May 9, 2026
Context window? More like context mansion
The context window has been shattered: Subquadratic debuts a 12M token window
Startup says its AI can read a library at once — commenters are yelling “show us”
TLDR: Subquadratic says its new AI can handle vastly more text at once than today’s big-name rivals, a claim that could shake up how AI tools work if it holds up. Commenters, though, are deeply skeptical and keep asking the same thing: where’s the proof?
A tiny Miami startup just stomped into the AI arms race claiming it has done the impossible: built a system that can handle 12 million tokens of text at once — basically, a mind-bending amount of words in one go — with a 50 million version supposedly coming soon. Subquadratic says its new design is faster, cheaper, and even beats some of the biggest names on key tests. On paper, it sounds like the kind of announcement that should make the whole industry spill its coffee.

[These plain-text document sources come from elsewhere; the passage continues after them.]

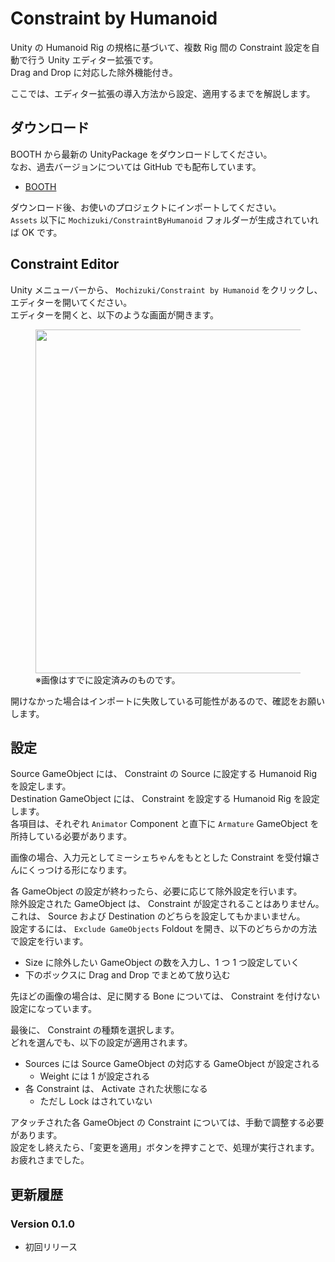 # Constraint by Humanoid

Unity の Humanoid Rig の規格に基づいて、複数 Rig 間の Constraint 設定を自動で行う Unity エディター拡張です。  
Drag and Drop に対応した除外機能付き。

ここでは、エディター拡張の導入方法から設定、適用するまでを解説します。

## ダウンロード

BOOTH から最新の UnityPackage をダウンロードしてください。  
なお、過去バージョンについては GitHub でも配布しています。

- [BOOTH](https://natsuneko.booth.pm/items/2284661)

ダウンロード後、お使いのプロジェクトにインポートしてください。  
`Assets` 以下に `Mochizuki/ConstraintByHumanoid` フォルダーが生成されていれば OK です。

## Constraint Editor

Unity メニューバーから、 `Mochizuki/Constraint by Humanoid` をクリックし、エディターを開いてください。  
エディターを開くと、以下のような画面が開きます。

<figure>
  <img src="https://assets.mochizuki.moe/docs/Unity/ConstraintByHumanoid/01.PNG" width="550px">
  <figcaption>※画像はすでに設定済みのものです。</figcaption>
</figure>

開けなかった場合はインポートに失敗している可能性があるので、確認をお願いします。

## 設定

Source GameObject には、 Constraint の Source に設定する Humanoid Rig を設定します。  
Destination GameObject には、 Constraint を設定する Humanoid Rig を設定します。  
各項目は、それぞれ `Animator` Component と直下に `Armature` GameObject を所持している必要があります。

画像の場合、入力元としてミーシェちゃんをもととした Constraint を受付嬢さんにくっつける形になります。

各 GameObject の設定が終わったら、必要に応じて除外設定を行います。  
除外設定された GameObject は、 Constraint が設定されることはありません。  
これは、 Source および Destination のどちらを設定してもかまいません。  
設定するには、 `Exclude GameObjects` Foldout を開き、以下のどちらかの方法で設定を行います。

- Size に除外したい GameObject の数を入力し、1 つ 1 つ設定していく
- 下のボックスに Drag and Drop でまとめて放り込む

先ほどの画像の場合は、足に関する Bone については、 Constraint を付けない設定になっています。

最後に、 Constraint の種類を選択します。  
どれを選んでも、以下の設定が適用されます。

- Sources には Source GameObject の対応する GameObject が設定される
  - Weight には 1 が設定される
- 各 Constraint は、 Activate された状態になる
  - ただし Lock はされていない

アタッチされた各 GameObject の Constraint については、手動で調整する必要があります。  
設定をし終えたら、「変更を適用」ボタンを押すことで、処理が実行されます。  
お疲れさまでした。

## 更新履歴

### Version 0.1.0

- 初回リリース

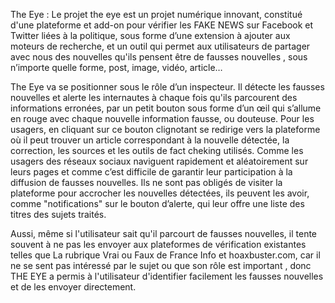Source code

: The Eye : Le projet the eye est un projet numérique innovant,
 constitué d'une plateforme et add-on pour vérifier les FAKE NEWS sur Facebook et Twitter liées à la politique, 
sous forme d’une extension à ajouter aux  moteurs de recherche, 
et  un outil qui permet aux utilisateurs de partager avec nous des nouvelles qu'ils pensent être de fausses nouvelles , sous n’importe quelle forme, post, image, vidéo, article…

The Eye va se positionner sous le rôle d’un inspecteur. 
Il détecte les fausses nouvelles et alerte les internautes à chaque fois qu'ils parcourent des informations erronées, 
par un petit bouton sous forme d’un œil qui s’allume en rouge avec chaque nouvelle information fausse, ou douteuse. 
Pour les usagers, en cliquant sur ce bouton clignotant se redirige vers la plateforme où il peut trouver un article correspondant à la nouvelle détectée, la correction, les sources et les outils de fact cheking utilisés. 
Comme les usagers des réseaux sociaux naviguent rapidement et aléatoirement sur leurs pages et comme c’est difficile de garantir leur participation à la diffusion de fausses nouvelles.
 Ils ne sont pas obligés de visiter la plateforme pour accrocher les nouvelles détectées, 
ils peuvent les avoir, comme "notifications" sur le bouton d’alerte, qui leur offre une liste des titres des sujets traités. 

 

Aussi, même si l'utilisateur sait qu'il parcourt de fausses nouvelles, il tente souvent à ne pas les envoyer aux plateformes de vérification existantes telles que La rubrique Vrai ou Faux de France Info et hoaxbuster.com, car il ne se sent pas intéressé par le sujet ou que son rôle est important , 
 donc THE EYE a permis à l'utilisateur d'identifier facilement les fausses nouvelles et de les envoyer directement.

 

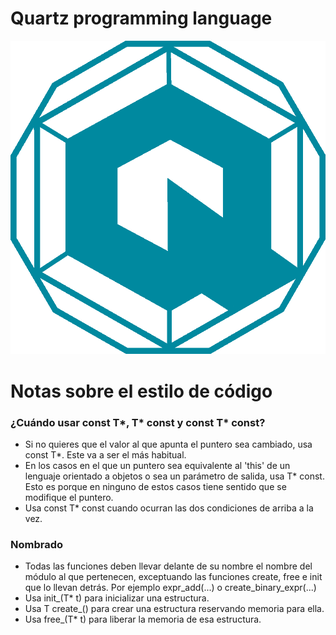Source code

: # Quartz programming language

![](https://raw.githubusercontent.com/deltegui/quartz/%238-closures/logo/quartz.png?token=ADHDBXCE5KP6AJ227G5S3QLBBAN2G "Quartz")

# Notas sobre el estilo de código

### ¿Cuándo usar const T*, T* const y const T* const?
- Si no quieres que el valor al que apunta el puntero sea cambiado, usa const T*. Este va a ser el más habitual.
- En los casos en el que un puntero sea equivalente al 'this' de un lenguaje orientado a objetos o sea un parámetro de salida, usa T* const. Esto es porque en ninguno de estos casos tiene sentido que se modifique el puntero.
- Usa const T* const cuando ocurran las dos condiciones de arriba a la vez.

### Nombrado

- Todas las funciones deben llevar delante de su nombre el nombre del módulo al que pertenecen, exceptuando las funciones create, free e init que lo llevan detrás.
  Por ejemplo expr_add(...) o create_binary_expr(...)
- Usa init_<module>(T* t) para inicializar una estructura.
- Usa T create_<module>() para crear una estructura reservando memoria para ella.
- Usa free_<module>(T* t) para liberar la memoria de esa estructura.


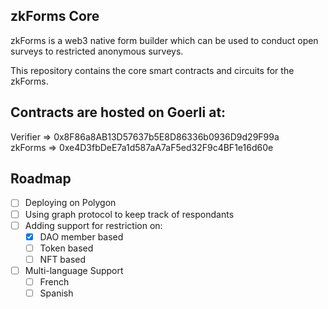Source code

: ## zkForms Core

zkForms is a web3 native form builder which can be used to conduct open surveys to restricted anonymous surveys.

This repository contains the core smart contracts and circuits for the zkForms.

## Contracts are hosted on Goerli at:

Verifier => 0x8F86a8AB13D57637b5E8D86336b0936D9d29F99a<br/>
zkForms => 0xe4D3fbDeE7a1d587aA7aF5ed32F9c4BF1e16d60e

## Roadmap

- [ ] Deploying on Polygon
- [ ] Using graph protocol to keep track of respondants
- [ ] Adding support for restriction on:
  - [x] DAO member based
  - [ ] Token based
  - [ ] NFT based
- [ ] Multi-language Support
  - [ ] French
  - [ ] Spanish

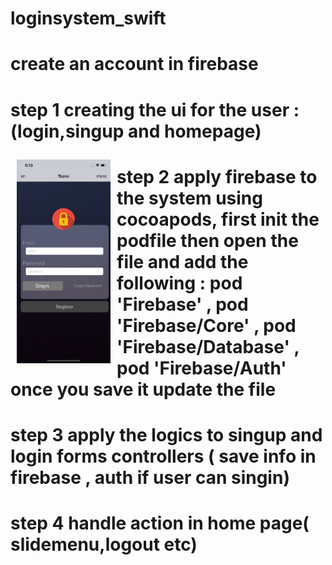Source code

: # loginsystem_swift
#  create an account in firebase
# step 1 creating the ui for the user : (login,singup and homepage)
<img src="/login.png" align="left"
width="150"
hspace="10" vspace="10">

# step 2 apply firebase to the system using cocoapods, first init the podfile then  open the file and add the following : pod 'Firebase' , pod 'Firebase/Core' , pod 'Firebase/Database' , pod 'Firebase/Auth' once you save it update the file
#  step 3 apply the logics to singup and login forms controllers ( save info in firebase , auth if user can singin)
# step 4 handle action in home page( slidemenu,logout etc)
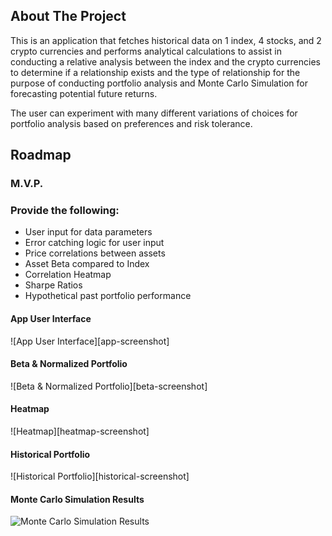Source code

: 


<!-- ABOUT THE PROJECT -->
## About The Project
This is an application that fetches historical data on 1 index, 4 stocks, and 2 crypto currencies and performs analytical calculations to assist in conducting a relative analysis between the index and the crypto currencies to determine if a relationship exists and the type of relationship for the purpose of conducting portfolio analysis and Monte Carlo Simulation for forecasting potential future returns.

The user can experiment with many different variations of choices for portfolio analysis based on preferences and risk tolerance.


## Roadmap

### M.V.P.
### Provide the following:
 - User input for data parameters
 - Error catching logic for user input
 - Price correlations between assets
 - Asset Beta compared to Index
 - Correlation Heatmap
 - Sharpe Ratios
 - Hypothetical past portfolio performance


#### App User Interface
![App User Interface][app-screenshot]

#### Beta & Normalized Portfolio 
![Beta & Normalized Portfolio][beta-screenshot]

#### Heatmap 
![Heatmap][heatmap-screenshot]

#### Historical Portfolio 
![Historical Portfolio][historical-screenshot]

#### Monte Carlo Simulation Results 
![Monte Carlo Simulation Results][montecarlo-screenshot]


[montecarlo-screenshot]: /images/monte_carlo_output.PNG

But the real show is in the comments, where the crowd is serving a full buffet of hype, suspicion, and eye-rolls. The loudest reaction is pure skepticism: “I believe it, when I see it,” one user shrugged, setting the tone for a thread that reads like a group chat after someone announces they’ve built a perpetual motion machine. Others immediately asked the question that always starts the internet drama: where’s the paper? With no full technical report out yet, commenters were quick to side-eye the launch and wonder whether this is a real breakthrough or a polished investor pitch.
That kicked off the spiciest mini-feud: some argued the company may be hiding details because the trick isn’t actually that revolutionary, while others said everyday users may not even need this much memory in the first place. One commenter basically said, for coding help, 1 million is already enough. Translation: Subquadratic may have dropped a giant number, but the community is still debating whether this is history in the making — or just big-context theater.
Key Points
- •Subquadratic, a Miami-based startup, launched its first model and claims it supports a 12 million-token context window, with plans for a 50 million-token version.
- •The article says standard transformer attention scales quadratically with context length, which has limited major frontier models to about 1 million tokens and driven workarounds such as RAG and agentic decomposition.
- •Subquadratic says its Subquadratic Selective Attention architecture scales linearly in compute and memory with context length and runs 52 times faster than dense attention at 1 million tokens.
- •The company reports benchmark results of 92.1% on needle-in-a-haystack retrieval at 12 million tokens, 83 on MRCR v2, and 82.4% on SWE-bench.
- •Subquadratic is offering the model through an API and alongside two tools: SubQ Code for coding and SubQ Search for deep research.